Saturday, July 25, 2009

Callaloo

“Eat your greens!” Only with us it's "Where’s your green?" You see, as chefs who develop dishes and plan menus, a main course is not complete unless there are greens built-in on some level. For example a black bean burrito will have raw spinach incorporated, a curry may have savoy cabbage, sushi needs a seaweed salad, a roasted chicken pairs with collard greens.

Habits are unthinking repetitive action–and after years of coming up with dishes and thinking "Where’s the green?" I can honestly say that I don’t think about it, I just automatically include a form of greens in almost every dish–to the point where a pizza is not complete without a salad.

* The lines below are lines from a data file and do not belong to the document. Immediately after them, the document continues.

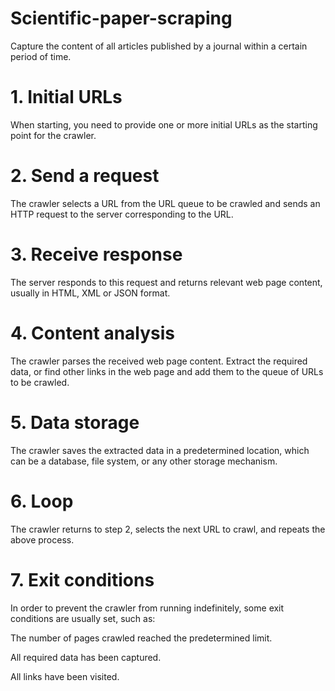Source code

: # Scientific-paper-scraping
Capture the content of all articles published by a journal within a certain period of time.


# 1. Initial URLs
When starting, you need to provide one or more initial URLs as the starting point for the crawler.

# 2. Send a request
The crawler selects a URL from the URL queue to be crawled and sends an HTTP request to the server corresponding to the URL.

# 3. Receive response
The server responds to this request and returns relevant web page content, usually in HTML, XML or JSON format.

# 4. Content analysis
The crawler parses the received web page content. Extract the required data, or find other links in the web page and add them to the queue of URLs to be crawled.

# 5. Data storage
The crawler saves the extracted data in a predetermined location, which can be a database, file system, or any other storage mechanism.

# 6. Loop
The crawler returns to step 2, selects the next URL to crawl, and repeats the above process.

# 7. Exit conditions
In order to prevent the crawler from running indefinitely, some exit conditions are usually set, such as:

The number of pages crawled reached the predetermined limit.

All required data has been captured.

All links have been visited.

This time of year we grow and eat a lot of a green called Callaloo. Also known as Vegetable Amaranth, Callaloo is the main ingredient of a West Indian Dish of the same name. The dish Callaloo contains Okra and Taro and is also thought of as a "Jamaican Gumbo". Callaloo the green is slightly sweet and has a subtle corn-like flavor. It should be cooked almost immediately after picking. Callaloo is a favorite summer green, which is good because it grows like a weed here, as the summers are much like that of Jamaica, only with out the gorgeous clear waters of the Caribbean...

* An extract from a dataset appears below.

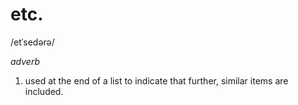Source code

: # etc.

/etˈsedərə/

_adverb_

1.  used at the end of a list to indicate that further, similar items are included.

Tonight we ate Callaloo (the green) simply roasted with grape seed oil, salt and pepper, John rolled some whole wheat noodles and I made a red bean spread flavored with some herbs and about a dozen roasted bunching onions from our garden.

Greens help us practice dietary needs, enjoyment of flavors and where our food comes from. Simply put, demands and desires. From this perspective of intertwined nutrition, eating and gathering, we begin to see that health, aesthetics and food ethos create a tension and it is that tension that helps us all become better cookers as well as eaters, gardeners as well as neighbors.